[liberationtech] Introduction --- Haystack

Sun Sep 12 22:04:21 PDT 2010

On Sat, Sep 11, 2010 at 06:42:56PM -0700, Daniel Colascione wrote:
> I'm Daniel Colascione. I wrote every line of Haystack and I am the
> author of the FAQ on the Haystack website. I'm glad to have been
> invited to this list.

Hi Dan, all,

I also just appeared on the list yesterday. Glad these discussions are
finally started. Here are a few more thoughts. (For context, I wrote
Tor originally and still help to write / manage / etc a lot of it.)

> - Our testers are aware that the test version is not the finished
>   product, and they are aware that it does not provide the security
>   properties we guarantee for the finished product.
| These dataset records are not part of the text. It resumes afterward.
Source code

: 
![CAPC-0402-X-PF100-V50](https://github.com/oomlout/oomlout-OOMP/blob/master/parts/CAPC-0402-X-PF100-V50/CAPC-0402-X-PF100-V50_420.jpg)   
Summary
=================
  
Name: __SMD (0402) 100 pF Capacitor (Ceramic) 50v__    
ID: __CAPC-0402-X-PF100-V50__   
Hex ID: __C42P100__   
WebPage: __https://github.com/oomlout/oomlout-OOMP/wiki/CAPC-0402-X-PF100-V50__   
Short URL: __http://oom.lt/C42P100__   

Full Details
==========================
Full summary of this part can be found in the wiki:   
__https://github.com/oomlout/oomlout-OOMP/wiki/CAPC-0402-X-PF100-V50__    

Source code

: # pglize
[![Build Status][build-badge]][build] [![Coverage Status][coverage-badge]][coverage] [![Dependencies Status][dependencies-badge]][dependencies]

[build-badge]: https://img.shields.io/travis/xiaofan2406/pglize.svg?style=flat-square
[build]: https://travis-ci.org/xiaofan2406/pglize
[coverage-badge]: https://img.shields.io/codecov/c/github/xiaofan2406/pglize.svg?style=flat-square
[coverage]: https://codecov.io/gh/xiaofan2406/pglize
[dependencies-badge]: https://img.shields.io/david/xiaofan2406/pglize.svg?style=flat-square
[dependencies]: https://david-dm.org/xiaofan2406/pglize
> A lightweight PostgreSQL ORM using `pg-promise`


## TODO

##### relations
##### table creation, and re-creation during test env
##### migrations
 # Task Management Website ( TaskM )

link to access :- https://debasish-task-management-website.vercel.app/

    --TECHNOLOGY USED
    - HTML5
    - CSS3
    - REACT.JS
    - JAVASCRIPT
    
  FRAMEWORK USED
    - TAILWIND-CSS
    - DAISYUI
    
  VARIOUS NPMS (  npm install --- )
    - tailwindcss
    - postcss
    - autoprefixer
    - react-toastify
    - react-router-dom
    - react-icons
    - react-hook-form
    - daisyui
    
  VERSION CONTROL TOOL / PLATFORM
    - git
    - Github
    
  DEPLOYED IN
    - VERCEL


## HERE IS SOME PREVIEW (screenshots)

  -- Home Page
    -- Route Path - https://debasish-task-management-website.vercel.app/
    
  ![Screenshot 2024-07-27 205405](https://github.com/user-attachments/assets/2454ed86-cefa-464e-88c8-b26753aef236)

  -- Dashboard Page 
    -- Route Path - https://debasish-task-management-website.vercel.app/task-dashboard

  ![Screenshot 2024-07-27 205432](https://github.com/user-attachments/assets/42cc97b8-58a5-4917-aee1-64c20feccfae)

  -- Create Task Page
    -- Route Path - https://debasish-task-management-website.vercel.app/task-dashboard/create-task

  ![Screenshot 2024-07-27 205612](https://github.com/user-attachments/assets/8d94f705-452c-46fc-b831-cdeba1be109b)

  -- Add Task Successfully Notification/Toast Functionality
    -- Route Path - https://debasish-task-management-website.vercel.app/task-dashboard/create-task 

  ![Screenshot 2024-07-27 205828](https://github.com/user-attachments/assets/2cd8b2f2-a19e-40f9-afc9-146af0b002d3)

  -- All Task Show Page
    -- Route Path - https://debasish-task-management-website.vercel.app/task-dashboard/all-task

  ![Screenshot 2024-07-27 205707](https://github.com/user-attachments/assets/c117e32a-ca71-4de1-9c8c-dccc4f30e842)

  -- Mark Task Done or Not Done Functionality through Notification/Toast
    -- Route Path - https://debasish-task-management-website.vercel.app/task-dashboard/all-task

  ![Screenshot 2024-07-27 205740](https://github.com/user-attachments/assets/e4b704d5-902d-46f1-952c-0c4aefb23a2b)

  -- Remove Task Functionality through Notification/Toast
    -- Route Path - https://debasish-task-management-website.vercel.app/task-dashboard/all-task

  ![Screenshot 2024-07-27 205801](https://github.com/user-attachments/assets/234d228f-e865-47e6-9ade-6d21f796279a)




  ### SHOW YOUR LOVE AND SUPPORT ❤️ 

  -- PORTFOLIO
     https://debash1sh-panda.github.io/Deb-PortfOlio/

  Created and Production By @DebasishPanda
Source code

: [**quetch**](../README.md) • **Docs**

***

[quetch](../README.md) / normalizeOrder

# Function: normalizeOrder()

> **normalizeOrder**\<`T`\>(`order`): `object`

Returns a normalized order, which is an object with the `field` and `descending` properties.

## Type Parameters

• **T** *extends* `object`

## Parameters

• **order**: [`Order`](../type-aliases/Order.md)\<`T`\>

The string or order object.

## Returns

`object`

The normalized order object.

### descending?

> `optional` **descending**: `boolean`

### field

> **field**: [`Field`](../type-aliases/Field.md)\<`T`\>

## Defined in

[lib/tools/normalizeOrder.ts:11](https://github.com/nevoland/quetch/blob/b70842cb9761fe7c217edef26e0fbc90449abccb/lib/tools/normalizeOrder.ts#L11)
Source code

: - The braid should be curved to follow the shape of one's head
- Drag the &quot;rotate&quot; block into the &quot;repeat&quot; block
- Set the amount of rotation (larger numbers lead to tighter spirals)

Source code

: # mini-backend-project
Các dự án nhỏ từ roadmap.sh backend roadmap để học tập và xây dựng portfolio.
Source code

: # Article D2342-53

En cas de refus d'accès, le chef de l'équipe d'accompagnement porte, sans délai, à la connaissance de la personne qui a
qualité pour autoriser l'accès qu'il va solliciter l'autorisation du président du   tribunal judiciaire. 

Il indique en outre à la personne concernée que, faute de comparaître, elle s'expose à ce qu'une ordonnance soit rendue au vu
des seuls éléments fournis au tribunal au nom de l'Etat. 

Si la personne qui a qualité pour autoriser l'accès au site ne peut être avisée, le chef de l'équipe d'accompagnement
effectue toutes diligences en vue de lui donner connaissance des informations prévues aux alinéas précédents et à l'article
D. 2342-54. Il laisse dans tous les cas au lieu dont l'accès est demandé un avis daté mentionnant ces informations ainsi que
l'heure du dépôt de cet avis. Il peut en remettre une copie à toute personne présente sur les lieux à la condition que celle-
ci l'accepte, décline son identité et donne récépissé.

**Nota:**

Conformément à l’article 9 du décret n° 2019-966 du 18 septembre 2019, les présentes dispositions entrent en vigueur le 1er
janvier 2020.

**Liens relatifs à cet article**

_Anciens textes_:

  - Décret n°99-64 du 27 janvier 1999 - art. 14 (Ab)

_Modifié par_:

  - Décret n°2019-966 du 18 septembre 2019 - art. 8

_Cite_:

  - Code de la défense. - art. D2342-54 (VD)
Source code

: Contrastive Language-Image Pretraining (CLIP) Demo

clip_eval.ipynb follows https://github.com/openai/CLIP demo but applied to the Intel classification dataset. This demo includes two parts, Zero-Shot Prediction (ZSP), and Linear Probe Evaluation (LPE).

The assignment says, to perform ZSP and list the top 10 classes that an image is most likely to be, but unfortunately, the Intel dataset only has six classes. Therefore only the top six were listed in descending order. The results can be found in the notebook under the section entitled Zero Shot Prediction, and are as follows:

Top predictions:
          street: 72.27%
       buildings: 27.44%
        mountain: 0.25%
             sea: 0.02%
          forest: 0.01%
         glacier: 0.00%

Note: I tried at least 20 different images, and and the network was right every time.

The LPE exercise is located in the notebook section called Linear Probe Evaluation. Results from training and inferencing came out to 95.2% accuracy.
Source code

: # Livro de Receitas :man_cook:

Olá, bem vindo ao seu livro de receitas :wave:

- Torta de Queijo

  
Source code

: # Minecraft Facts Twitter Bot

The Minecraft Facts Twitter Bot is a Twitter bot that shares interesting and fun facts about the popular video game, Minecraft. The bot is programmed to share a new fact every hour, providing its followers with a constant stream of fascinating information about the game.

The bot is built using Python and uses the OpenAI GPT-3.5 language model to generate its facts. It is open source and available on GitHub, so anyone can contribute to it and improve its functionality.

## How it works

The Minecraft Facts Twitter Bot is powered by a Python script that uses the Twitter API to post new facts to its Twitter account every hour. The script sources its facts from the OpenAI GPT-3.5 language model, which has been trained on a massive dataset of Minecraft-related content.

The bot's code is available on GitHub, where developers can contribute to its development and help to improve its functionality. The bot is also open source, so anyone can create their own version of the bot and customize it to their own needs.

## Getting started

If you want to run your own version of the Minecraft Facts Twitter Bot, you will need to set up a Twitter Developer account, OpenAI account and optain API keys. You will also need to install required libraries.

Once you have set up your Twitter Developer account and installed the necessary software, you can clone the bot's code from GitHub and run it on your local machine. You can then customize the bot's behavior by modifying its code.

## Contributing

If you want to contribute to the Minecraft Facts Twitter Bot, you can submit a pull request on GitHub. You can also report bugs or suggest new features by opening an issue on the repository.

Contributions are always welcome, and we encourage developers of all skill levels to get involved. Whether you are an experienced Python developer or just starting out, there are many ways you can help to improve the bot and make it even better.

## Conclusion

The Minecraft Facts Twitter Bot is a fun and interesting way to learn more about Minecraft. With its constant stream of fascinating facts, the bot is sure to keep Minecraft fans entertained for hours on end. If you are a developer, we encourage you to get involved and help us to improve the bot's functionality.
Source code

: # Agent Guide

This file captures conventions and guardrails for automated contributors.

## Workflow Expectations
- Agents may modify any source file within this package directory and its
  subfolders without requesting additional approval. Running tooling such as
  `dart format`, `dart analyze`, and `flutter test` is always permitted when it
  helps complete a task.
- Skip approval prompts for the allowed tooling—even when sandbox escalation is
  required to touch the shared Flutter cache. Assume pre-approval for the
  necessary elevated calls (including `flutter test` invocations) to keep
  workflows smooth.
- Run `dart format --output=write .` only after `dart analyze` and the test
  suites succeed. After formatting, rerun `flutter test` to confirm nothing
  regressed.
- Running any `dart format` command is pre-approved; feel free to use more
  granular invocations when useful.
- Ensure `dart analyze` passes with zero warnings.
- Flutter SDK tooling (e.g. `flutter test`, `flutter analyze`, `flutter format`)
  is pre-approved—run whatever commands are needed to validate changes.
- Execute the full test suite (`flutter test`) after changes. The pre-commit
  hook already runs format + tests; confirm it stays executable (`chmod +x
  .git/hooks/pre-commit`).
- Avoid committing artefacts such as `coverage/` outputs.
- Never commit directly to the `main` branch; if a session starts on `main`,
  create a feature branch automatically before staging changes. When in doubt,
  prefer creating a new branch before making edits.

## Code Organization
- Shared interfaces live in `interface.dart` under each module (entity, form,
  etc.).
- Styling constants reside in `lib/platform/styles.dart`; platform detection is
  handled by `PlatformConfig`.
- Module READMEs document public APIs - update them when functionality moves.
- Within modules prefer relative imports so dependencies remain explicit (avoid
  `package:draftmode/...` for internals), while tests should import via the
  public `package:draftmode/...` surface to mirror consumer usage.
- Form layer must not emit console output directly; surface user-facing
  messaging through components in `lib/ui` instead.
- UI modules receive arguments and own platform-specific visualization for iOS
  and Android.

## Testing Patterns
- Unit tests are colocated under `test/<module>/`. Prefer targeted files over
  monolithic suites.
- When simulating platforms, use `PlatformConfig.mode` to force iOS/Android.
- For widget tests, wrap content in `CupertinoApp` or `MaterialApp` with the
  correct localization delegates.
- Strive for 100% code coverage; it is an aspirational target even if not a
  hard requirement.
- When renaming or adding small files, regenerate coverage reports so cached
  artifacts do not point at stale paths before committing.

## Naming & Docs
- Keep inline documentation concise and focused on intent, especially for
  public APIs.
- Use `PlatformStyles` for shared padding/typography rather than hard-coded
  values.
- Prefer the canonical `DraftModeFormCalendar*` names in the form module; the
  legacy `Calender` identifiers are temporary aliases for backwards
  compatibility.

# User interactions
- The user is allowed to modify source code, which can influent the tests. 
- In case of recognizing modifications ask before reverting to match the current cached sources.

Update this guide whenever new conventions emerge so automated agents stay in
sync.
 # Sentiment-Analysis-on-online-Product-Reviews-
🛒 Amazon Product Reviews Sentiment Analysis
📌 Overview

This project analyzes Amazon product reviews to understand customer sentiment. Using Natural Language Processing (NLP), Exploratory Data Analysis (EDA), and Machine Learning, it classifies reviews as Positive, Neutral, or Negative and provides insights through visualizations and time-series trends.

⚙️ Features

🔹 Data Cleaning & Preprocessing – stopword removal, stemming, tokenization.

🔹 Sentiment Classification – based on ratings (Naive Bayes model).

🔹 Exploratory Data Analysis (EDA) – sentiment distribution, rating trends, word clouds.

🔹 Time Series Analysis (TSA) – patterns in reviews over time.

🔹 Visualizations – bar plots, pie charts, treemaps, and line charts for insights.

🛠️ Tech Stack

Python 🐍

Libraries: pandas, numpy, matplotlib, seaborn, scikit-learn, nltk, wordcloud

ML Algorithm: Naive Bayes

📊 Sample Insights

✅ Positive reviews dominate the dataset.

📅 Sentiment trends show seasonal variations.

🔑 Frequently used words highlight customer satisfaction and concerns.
As a security person, I find that the phrase 'security properties' or
'security goals' works a lot better than 'security guarantees'. I know
it sounds more technical and/or less confident, and that your users will
be less certain they know what you mean by it, but that's the point.

(Or to say it differently, show me a security guarantee and I'll show you
a case where in retrospect you'll wish you hadn't called it a guarantee.)

> - Our public statements about Haystack's capabilities apply to our
>   design for the finished product, not to the test version.
> 
> - The Haystack client will be released as an open-core system under
>   the GPLv3 or later.

You're free to choose your own license, but here's a side anecdote:
when I first started Tor, I put it out under the GPL. Then I started
interacting with developers of other projects, and wanted to say "Tor
solves that problem you're working on; use our code", but they couldn't.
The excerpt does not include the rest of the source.